Ler e escrever sobre gastronomia é muito gostoso
A pandemia foi útil para aprendermos um bocadinho sobre fazer comida em casa. Mesmo com a flexibilização de restaurantes, Fátima e eu decidimos continuar no território do fogão e da pia. Nunca lavei tanta louça na minha vida. A vantagem é que pratiquei bastante receitas de arroz incrementado – com alho-poró, cúrcuma, pouco sal e verduras – e o cuscuz à moda nordestina e não paulista.
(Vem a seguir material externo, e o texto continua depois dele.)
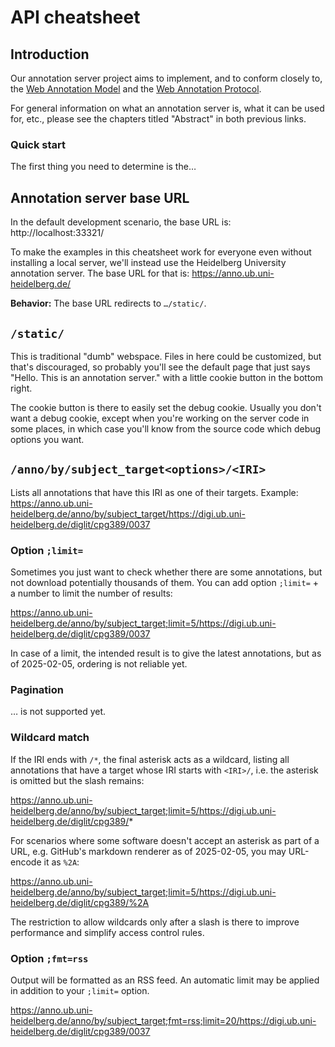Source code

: ﻿
API cheatsheet
==============

Introduction
------------

Our annotation server project aims to implement, and to conform closely to,
the [Web Annotation Model](https://www.w3.org/TR/annotation-model/) and
the [Web Annotation Protocol](https://www.w3.org/TR/annotation-protocol/).

For general information on what an annotation server is,
what it can be used for, etc., please see the chapters titled "Abstract"
in both previous links.


### Quick start

The first thing you need to determine is the…


Annotation server base URL
--------------------------

In the default development scenario, the base URL is: http://localhost:33321/

To make the examples in this cheatsheet work for everyone even without
installing a local server, we'll instead use
the Heidelberg University annotation server.
The base URL for that is:
https://anno.ub.uni-heidelberg.de/

__Behavior:__ The base URL redirects to `…/static/`.


`/static/`
----------

This is traditional "dumb" webspace.
Files in here could be customized, but that's discouraged,
so probably you'll see the default page that just says
"Hello. This is an annotation server."
with a little cookie button in the bottom right.

The cookie button is there to easily set the debug cookie.
Usually you don't want a debug cookie, except when you're working on the
server code in some places, in which case you'll know from the source code
which debug options you want.



`/anno/by/subject_target<options>/<IRI>`
----------------------------------------

Lists all annotations that have this IRI as one of their targets.
Example: https://anno.ub.uni-heidelberg.de/anno/by/subject_target/https://digi.ub.uni-heidelberg.de/diglit/cpg389/0037


### Option `;limit=`

Sometimes you just want to check whether there are some annotations,
but not download potentially thousands of them. You can add option
`;limit=` + a number to limit the number of results:

https://anno.ub.uni-heidelberg.de/anno/by/subject_target;limit=5/https://digi.ub.uni-heidelberg.de/diglit/cpg389/0037

In case of a limit, the intended result is to give the latest annotations,
but as of 2025-02-05, ordering is not reliable yet.


### Pagination

… is not supported yet.


### Wildcard match

If the IRI ends with `/*`, the final asterisk acts as a wildcard,
listing all annotations that have a target whose IRI starts with
`<IRI>/`, i.e. the asterisk is omitted but the slash remains:

https://anno.ub.uni-heidelberg.de/anno/by/subject_target;limit=5/https://digi.ub.uni-heidelberg.de/diglit/cpg389/*

For scenarios where some software doesn't accept an asterisk as part of a URL,
e.g. GitHub's markdown renderer as of 2025-02-05,
you may URL-encode it as `%2A`:

https://anno.ub.uni-heidelberg.de/anno/by/subject_target;limit=5/https://digi.ub.uni-heidelberg.de/diglit/cpg389/%2A

The restriction to allow wildcards only after a slash is there to improve
performance and simplify access control rules.



### Option `;fmt=rss`

Output will be formatted as an RSS feed.
An automatic limit may be applied in addition to your `;limit=` option.

https://anno.ub.uni-heidelberg.de/anno/by/subject_target;fmt=rss;limit=20/https://digi.ub.uni-heidelberg.de/diglit/cpg389/0037



















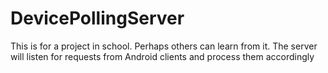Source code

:DevicePollingServer
===================

This is for a project in school. Perhaps others can learn from it. The server will listen for requests from Android clients and process them accordingly
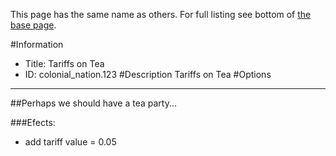 This page has the same name as others. For full listing see bottom of [the base page](tariffs_on_tea.md).

#Information
 - Title: Tariffs on Tea
 - ID: colonial_nation.123
#Description
Tariffs on Tea
#Options

___
##Perhaps we should have a tea party...

###Efects:<ul><li>add tariff value = 0.05</li></ul>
Comprando itens, entregues em domicílio, do José Orgânicos Box do Mercado e da Casa de Produto Natural da alameda Lucas, consegui me divertir em torno de panelas, temperos e acessórios “essenciais” como castanhas, nozes e frutas. Ainda não recuperei meu lado de pasteleiro, que pratiquei numa determinada época. A cozinha é um longo e devocional caminho de relaxamento. É quase um altar para orações saborosas e cotidianas.
Como a mídia me ajudou até aqui? Há anos, sou leitor glutão de colunas sobre gastronomia. Mais que as comidas e bebidas, me interessa o estilo desses textos. A propósito, esse território tem craques como Nina Horta, que foi colunista da grande imprensa e escritora de culinária, uma profissão que se afirmou nestas duas primeiras décadas do século XXI.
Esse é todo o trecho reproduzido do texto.